Sourdough tastes sour, but no oven spring

Toast
Sourdough loaf bisected, height of loaf approximately 1-2 inches

Hi, I recently baked some loaves, which turned out flat. They taste sour and are not gummy at all. The flavor is less complex and more one-dimensional from what I'm used to in homemade sourdough, but I recently moved and had to make a new starter over the past several weeks. I've posted the recipe and the steps I took below.  My two theories are the starter or overfermentation, but I'm not sure it's either. I would love some advice on this, thanks so much!

 

The starter was consistently and reliably doubling in 8-12 hours at room temp. A few days before using it, the starter had been smelling more like acetone or vinegar after it peaked, but smelled bready/yeasty at peak. It did not smell overly acidic when I started baking with it, and no time during the process of making the bread did I smell anything overly acidic—it smelled bready the entire time. 

 

Recipe:

930g AP flour (Gold Medal)

70g rye flour

100g starter (50/50 rye and AP...starter was doubled in size from feed, floated in water)

650g water

20g salt

20g sugar

 

Steps:

  1. Mix water with starter, add flour. Autolyse 30 mins.
  2. Add sugar and salt, mix.
  3. Stretch and fold every 30 minutes for 2.5 hours.
  4. Bulk ferment (it took 20 hours until doubled in size)
  5. Divide in 2, preshape, bench rest 20 mins
  6. Rest at room temp 1hr, then refrigerated overnight to bake next next (dough did not feel aerated before going into fridge)
  7. Took out of fridge ~2 hours until dough felt aerated, poked dough and it slowly but incompletely rose back in ~3 seconds
  8. Baked 460F for 40 minutes covered, 10 minutes uncovered

What was the loaf shape after shaping and before baking? The disk shape of the baked loaves seems unusual unless the loaves were disk-like before baking.

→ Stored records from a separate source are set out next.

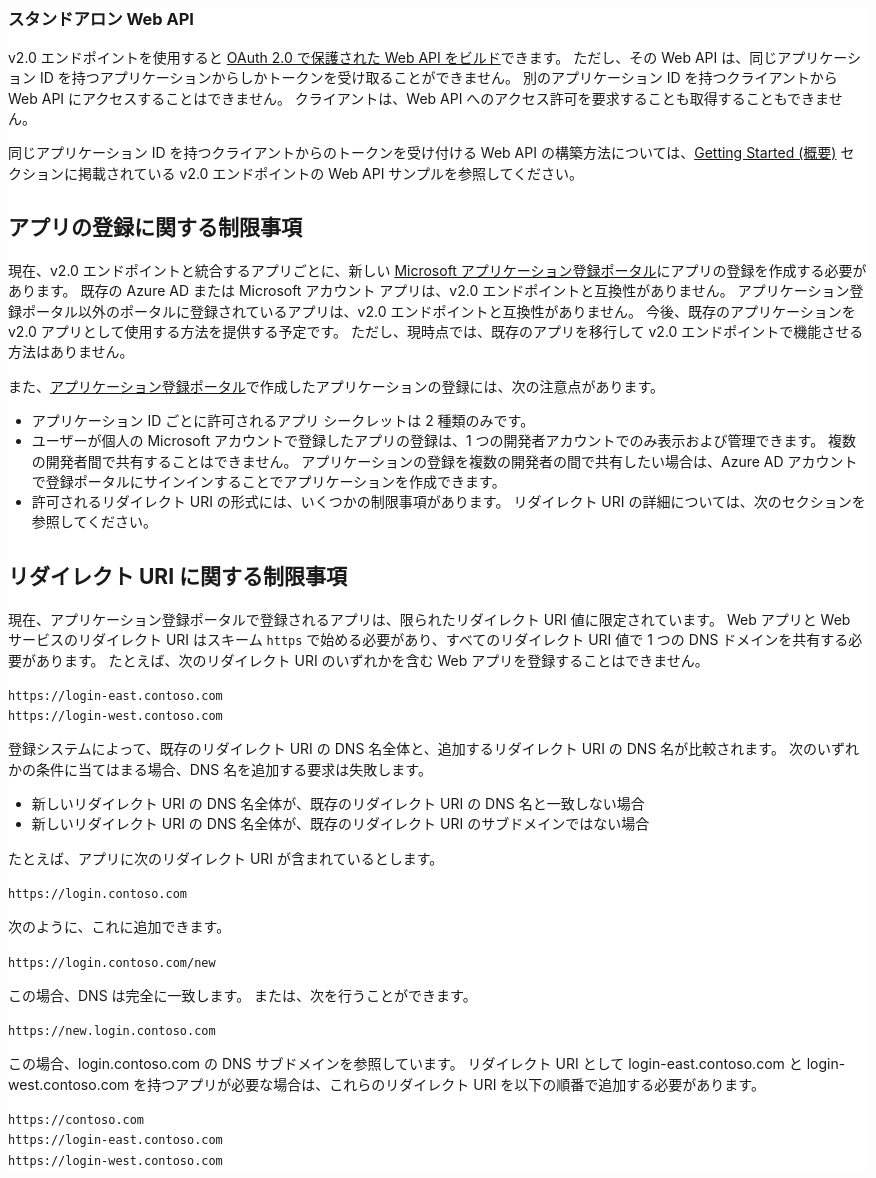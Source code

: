 ### <a name="standalone-web-apis"></a>スタンドアロン Web API
v2.0 エンドポイントを使用すると [OAuth 2.0 で保護された Web API をビルド](active-directory-v2-flows.md#web-apis)できます。 ただし、その Web API は、同じアプリケーション ID を持つアプリケーションからしかトークンを受け取ることができません。 別のアプリケーション ID を持つクライアントから Web API にアクセスすることはできません。 クライアントは、Web API へのアクセス許可を要求することも取得することもできません。

同じアプリケーション ID を持つクライアントからのトークンを受け付ける Web API の構築方法については、[Getting Started (概要)](active-directory-appmodel-v2-overview.md#getting-started) セクションに掲載されている v2.0 エンドポイントの Web API サンプルを参照してください。

## <a name="restrictions-on-app-registrations"></a>アプリの登録に関する制限事項
現在、v2.0 エンドポイントと統合するアプリごとに、新しい [Microsoft アプリケーション登録ポータル](https://apps.dev.microsoft.com/?referrer=https://azure.microsoft.com/documentation/articles&deeplink=/appList)にアプリの登録を作成する必要があります。 既存の Azure AD または Microsoft アカウント アプリは、v2.0 エンドポイントと互換性がありません。 アプリケーション登録ポータル以外のポータルに登録されているアプリは、v2.0 エンドポイントと互換性がありません。 今後、既存のアプリケーションを v2.0 アプリとして使用する方法を提供する予定です。 ただし、現時点では、既存のアプリを移行して v2.0 エンドポイントで機能させる方法はありません。

また、[アプリケーション登録ポータル](https://apps.dev.microsoft.com/?referrer=https://azure.microsoft.com/documentation/articles&deeplink=/appList)で作成したアプリケーションの登録には、次の注意点があります。

* アプリケーション ID ごとに許可されるアプリ シークレットは 2 種類のみです。
* ユーザーが個人の Microsoft アカウントで登録したアプリの登録は、1 つの開発者アカウントでのみ表示および管理できます。 複数の開発者間で共有することはできません。  アプリケーションの登録を複数の開発者の間で共有したい場合は、Azure AD アカウントで登録ポータルにサインインすることでアプリケーションを作成できます。
* 許可されるリダイレクト URI の形式には、いくつかの制限事項があります。 リダイレクト URI の詳細については、次のセクションを参照してください。

## <a name="restrictions-on-redirect-uris"></a>リダイレクト URI に関する制限事項
現在、アプリケーション登録ポータルで登録されるアプリは、限られたリダイレクト URI 値に限定されています。 Web アプリと Web サービスのリダイレクト URI はスキーム `https` で始める必要があり、すべてのリダイレクト URI 値で 1 つの DNS ドメインを共有する必要があります。 たとえば、次のリダイレクト URI のいずれかを含む Web アプリを登録することはできません。

`https://login-east.contoso.com`  
`https://login-west.contoso.com`

登録システムによって、既存のリダイレクト URI の DNS 名全体と、追加するリダイレクト URI の DNS 名が比較されます。 次のいずれかの条件に当てはまる場合、DNS 名を追加する要求は失敗します。  

* 新しいリダイレクト URI の DNS 名全体が、既存のリダイレクト URI の DNS 名と一致しない場合
* 新しいリダイレクト URI の DNS 名全体が、既存のリダイレクト URI のサブドメインではない場合

たとえば、アプリに次のリダイレクト URI が含まれているとします。

`https://login.contoso.com`

次のように、これに追加できます。

`https://login.contoso.com/new`

この場合、DNS は完全に一致します。 または、次を行うことができます。

`https://new.login.contoso.com`

この場合、login.contoso.com の DNS サブドメインを参照しています。 リダイレクト URI として login-east.contoso.com と login-west.contoso.com を持つアプリが必要な場合は、これらのリダイレクト URI を以下の順番で追加する必要があります。

`https://contoso.com`  
`https://login-east.contoso.com`  
`https://login-west.contoso.com`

My impression is a combination of over-fermentation plus degradation of the flour.  A very long fermentation would go along with the extra sour taste.  Degradation could go along with long fermentation.  However, you didn't say that the dough felt unusual during shaping or the handling just before baking, and that clouds the issue.

TomP

20 hours is a long time for bulk fermentation.  Even with 10% starter, I would have expected a shorter BF (more like 15 hours, perhaps).  Maybe that indicates that your starter is very acidic (it can be acidic without smelling of acid).  If so, the pH would have dropped quite low by proof time.  This would tend to reduce the yeast activity and increase the rate of degradation. 

The starter isn't strong enough for your needs. I would suggest just leaving the starter for anywhere from 1 to 3 weeks before trying again. It is an easy fix - if the starter is strong enough. Enjoy!